As such, a growing number of industries use it to manage customer transactions, including:
- Telecommunication companies
- Online retailers
- Healthcare providers
- Media and entertainment
- Cloud service providers
- Software companies
- Utility providers
- Educational institutions
BRM Implementation Process
Implementing BRM companywide is a critical yet complex process that requires proper planning and preparation.
How to Select a BRM Solution
When implementing BRM, companies should first identify their specific needs, goals, and requirements. Then, they can determine how BRM fits into those processes.
For instance, some companies may need an integrated system to handle multiple billing scenarios, while others might prioritize scalability or integrations with third-party applications.
Once they establish requirements, companies can test and compare solutions and decide which one best meets their needs.
Ways to Use and Customize BRM
BRM has varied use cases depending on the company, industry, and other elements of its tech stack.
Here are a few examples of BRM workflows and customizations:
- CRM integration. Integrating with CRM software syncs customer data across sales, marketing, and billing. When customers make a purchase, CRM and BRM systems capture their info in one database for easy access.
- API integration. APIs let companies build web applications on top of their existing billing system. They also help them customize the system with custom fields, reports, invoices, and integrations that fit their unique workflow needs.
- Revenue recognition. Each time customers are billed for their chosen service plan or usage amount, BRM enables revenue recognition automation, adding the money to the general ledger.

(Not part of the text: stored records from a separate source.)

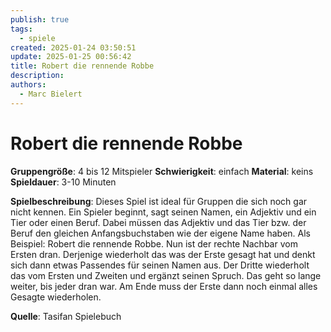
 ```yaml
---
publish: true
tags:
  - spiele
created: 2025-01-24 03:50:51
update: 2025-01-25 00:56:42
title: Robert die rennende Robbe
description: 
authors:
  - Marc Bielert
---
```


# Robert die rennende Robbe

**Gruppengröße**: 4 bis 12 Mitspieler
**Schwierigkeit**: einfach
**Material**: keins
**Spieldauer**: 3-10 Minuten

**Spielbeschreibung**:
Dieses Spiel ist ideal für Gruppen die sich noch gar nicht kennen. Ein Spieler beginnt, sagt seinen Namen, ein Adjektiv und ein Tier oder einen Beruf. Dabei müssen das Adjektiv und das Tier bzw. der Beruf den gleichen Anfangsbuchstaben wie der eigene Name haben. Als Beispiel: Robert die rennende Robbe. Nun ist der rechte Nachbar vom Ersten dran. Derjenige wiederholt das was der Erste gesagt hat und denkt sich dann etwas Passendes für seinen Namen aus. Der Dritte wiederholt das vom Ersten und Zweiten und ergänzt seinen Spruch. Das geht so lange weiter, bis jeder dran war. Am Ende muss der Erste dann noch einmal alles Gesagte wiederholen.

**Quelle**:
Tasifan Spielebuch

- Forecasting. BRM systems provide numerous reports that help companies gain insight into customer trends, billing cycles, and pricing strategies. This new level of revenue intelligence makes it easier to create detailed and accurate forecasts.
After choosing the right solution, companies need to set up integration with their existing systems and create an implementation timeline for rolling the system out.
Due to its complexity, most organizations opt for a phased implementation process to ensure total success and companywide adoption.
Once the system is live, companies continue working with their vendor for updates and maintenance to ensure it runs optimally.
People Also Ask
Is billing part of a CRM?
Billing operations are sometimes a part of CRM. Although CRM’s main features are related to customer interaction, some CRM systems offer billing solutions for managing payments and subscription plans.
For example, a CRM system might offer the ability to set up customer billing and automatically generate invoices. Since CRM tracks customer conversations and activities, CRM and billing integration also makes dunning and dispute management processes easier.
What is the objective of BRM?
The main objective of billing and revenue management (BRM) is to simplify invoicing and payment collection processes. BRM software streamlines every step of the revenue lifecycle, from customer onboarding to billing and collections. By automating these tasks, companies can focus on their business goals while improving accuracy, efficiency, and customer experience.
BRM also ensures compliance with applicable regulations by generating financial reports and analyzing customer usage. Essentially, BRM helps businesses maximize revenue, minimize losses, and free their revenue and finance teams to focus on more meaningful initiatives.